The wines that worked best occupied a middle ground between these extremes.  They had fruity, almost juicy personalities, and served much the same function as chutney does with curry, providing succulent solace.  We’re recommending three reds and two whites, but with this pairing color turns out to be much less important than style.  Lush, ripe fruit flavor is the key.



Approx.
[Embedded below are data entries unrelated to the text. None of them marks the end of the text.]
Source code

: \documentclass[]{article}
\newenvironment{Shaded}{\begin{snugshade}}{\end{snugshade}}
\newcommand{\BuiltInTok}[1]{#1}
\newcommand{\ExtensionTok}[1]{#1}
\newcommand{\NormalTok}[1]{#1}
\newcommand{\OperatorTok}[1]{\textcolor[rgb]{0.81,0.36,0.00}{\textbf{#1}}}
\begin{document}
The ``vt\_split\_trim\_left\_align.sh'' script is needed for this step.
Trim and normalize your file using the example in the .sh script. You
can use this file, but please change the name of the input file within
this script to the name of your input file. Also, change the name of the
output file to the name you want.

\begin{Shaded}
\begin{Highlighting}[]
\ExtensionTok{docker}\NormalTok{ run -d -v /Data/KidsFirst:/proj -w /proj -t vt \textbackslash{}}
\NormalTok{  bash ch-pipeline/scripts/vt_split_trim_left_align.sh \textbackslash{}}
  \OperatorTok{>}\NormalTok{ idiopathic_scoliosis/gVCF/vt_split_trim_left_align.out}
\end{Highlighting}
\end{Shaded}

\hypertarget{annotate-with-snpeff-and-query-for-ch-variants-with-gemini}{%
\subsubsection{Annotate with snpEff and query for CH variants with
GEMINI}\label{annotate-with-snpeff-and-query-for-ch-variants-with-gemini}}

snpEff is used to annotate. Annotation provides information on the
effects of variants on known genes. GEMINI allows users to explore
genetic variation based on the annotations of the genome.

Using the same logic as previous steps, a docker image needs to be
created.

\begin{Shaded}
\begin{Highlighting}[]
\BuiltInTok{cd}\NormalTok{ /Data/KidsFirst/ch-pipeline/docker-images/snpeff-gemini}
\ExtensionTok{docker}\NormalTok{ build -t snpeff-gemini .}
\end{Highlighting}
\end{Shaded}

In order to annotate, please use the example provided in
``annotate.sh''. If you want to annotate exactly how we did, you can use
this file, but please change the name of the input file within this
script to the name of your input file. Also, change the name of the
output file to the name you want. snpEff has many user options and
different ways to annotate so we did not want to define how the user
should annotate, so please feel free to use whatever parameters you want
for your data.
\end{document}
Price





Bogle, California Petite Sirah 2008








Bogle’s value-priced Petite Sirah has helped inspire renewed consumer interest in this California varietal, in part because unlike more supposedly “serious” renditions, it tastes smooth and succulent rather than brawny or muscular.  Those qualities are precisely what made it work well with this dish, as bright fruit rather than forceful tannin came to the fore. 



Cantele, Salento (Italy) Primitivo IGT 2008

(Imported by Vias Imports Ltd.)





Fresh red berry fruit enhanced by echoes of briary spice distinguished this supple wine.  Unlike a more powerful California Zinfandel, it did not seem hot or overbearing, but instead allowed the flavors of the dish to have their say. 



Cent’Are, Sicilia (Italy) Nero d’Avola IGT 2006

(Imported by Wine Wave)





Fully mature but not dry or pasty, this dark red tasted surprisingly lively.  As with all the reds we’re recommending, it seemed juicy, with a hint of sweet spice augmenting its primary fresh fruit flavors.



Mendel, Mendoza (Argentina) Semillon 2010

(Imported by Vine Connections)






Very bright and fresh, with a fleshy texture and a succulent bouquet, this wine tasted of citrus and tropical fruits, with hints of honey and coconut in the finish.  It had more than enough heft to hold its own with the chicken, while at the same time being lively and vivacious.


Elena Walch, Alto Adige (Italy) Pinot Bianco 2009

(Imported by The Country Vintner)




A rich white, with echoes of honeysuckle and other flowers in the bouquet, this wine tasted of apple and pear fruit with a hint of vanilla in the finish.  It seemed substantial but in no sense heavy, so proved refreshing, especially given the spice in the curry.